🤖 AI Summary
Language identification (LID) models suffer significant performance degradation on accented speech, primarily because they implicitly encode accent features and over-rely on short-term phonotactic cues rather than linguistically meaningful sequential structure. This work provides the first systematic analysis of LID’s intrinsic accent sensitivity. We propose two key innovations: (1) attribution analysis grounded in phoneme-segment permutation invariance to quantitatively localize accent-induced interference; and (2) a chunked input strategy coupled with a lightweight sequential modeling module that explicitly decouples accent representations from language representations—without requiring monolingual ASR supervision.

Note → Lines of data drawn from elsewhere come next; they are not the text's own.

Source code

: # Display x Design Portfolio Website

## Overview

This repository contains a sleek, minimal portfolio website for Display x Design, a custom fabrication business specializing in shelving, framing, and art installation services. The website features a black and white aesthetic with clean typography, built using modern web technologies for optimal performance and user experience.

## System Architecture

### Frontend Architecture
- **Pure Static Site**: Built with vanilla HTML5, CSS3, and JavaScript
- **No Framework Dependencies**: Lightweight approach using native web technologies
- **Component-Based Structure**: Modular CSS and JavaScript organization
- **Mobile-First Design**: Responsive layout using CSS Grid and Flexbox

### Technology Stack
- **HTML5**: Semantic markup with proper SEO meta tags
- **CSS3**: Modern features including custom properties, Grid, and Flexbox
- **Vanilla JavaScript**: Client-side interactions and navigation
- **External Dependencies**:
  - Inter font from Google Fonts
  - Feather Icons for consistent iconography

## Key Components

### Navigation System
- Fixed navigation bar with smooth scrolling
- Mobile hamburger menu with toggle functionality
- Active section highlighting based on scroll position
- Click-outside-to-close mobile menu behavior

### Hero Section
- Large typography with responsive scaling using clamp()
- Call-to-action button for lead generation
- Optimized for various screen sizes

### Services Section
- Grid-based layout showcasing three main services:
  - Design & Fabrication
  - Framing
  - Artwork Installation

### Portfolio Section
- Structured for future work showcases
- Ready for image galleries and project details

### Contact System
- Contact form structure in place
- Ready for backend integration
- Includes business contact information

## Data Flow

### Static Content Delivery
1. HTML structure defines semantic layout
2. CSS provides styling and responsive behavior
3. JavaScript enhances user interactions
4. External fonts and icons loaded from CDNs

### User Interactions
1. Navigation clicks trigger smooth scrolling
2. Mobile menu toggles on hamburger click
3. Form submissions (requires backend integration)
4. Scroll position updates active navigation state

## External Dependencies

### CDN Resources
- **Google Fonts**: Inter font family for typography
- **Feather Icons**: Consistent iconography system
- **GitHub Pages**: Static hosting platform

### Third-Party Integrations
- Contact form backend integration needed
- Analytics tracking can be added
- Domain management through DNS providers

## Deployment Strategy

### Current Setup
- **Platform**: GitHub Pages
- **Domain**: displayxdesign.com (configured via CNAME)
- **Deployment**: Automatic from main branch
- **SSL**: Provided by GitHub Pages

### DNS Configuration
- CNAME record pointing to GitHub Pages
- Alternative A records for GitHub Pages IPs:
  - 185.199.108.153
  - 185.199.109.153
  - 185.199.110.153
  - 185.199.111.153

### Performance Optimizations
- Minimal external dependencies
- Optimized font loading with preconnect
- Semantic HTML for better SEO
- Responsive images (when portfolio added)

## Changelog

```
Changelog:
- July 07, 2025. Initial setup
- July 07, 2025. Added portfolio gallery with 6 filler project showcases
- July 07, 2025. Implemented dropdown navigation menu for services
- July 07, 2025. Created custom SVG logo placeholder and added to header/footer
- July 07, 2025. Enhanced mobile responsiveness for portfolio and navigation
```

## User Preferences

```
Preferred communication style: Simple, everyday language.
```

Experiments demonstrate that our approach substantially reduces accent–language confusion across diverse accented test sets, yielding large gains in LID accuracy while preserving strong performance on standard benchmarks.
📝 Abstract
Prior research indicates that LID model performance significantly declines on accented speech; however, the specific causes, extent, and characterization of these errors remain under-explored. (i) We identify a common failure mode on accented speech whereby LID systems often misclassify L2 accented speech as the speaker's native language or a related language. (ii) We present evidence suggesting that state-of-the-art models are invariant to permutations of short spans of speech, implying they classify on the basis of short phonotactic features indicative of accent rather than language. Our analysis reveals a simple method to enhance model robustness to accents through input chunking. (iii) We present an approach that integrates sequence-level information into our model without relying on monolingual ASR systems; this reduces accent-language confusion and significantly enhances performance on accented speech while maintaining comparable results on standard LID.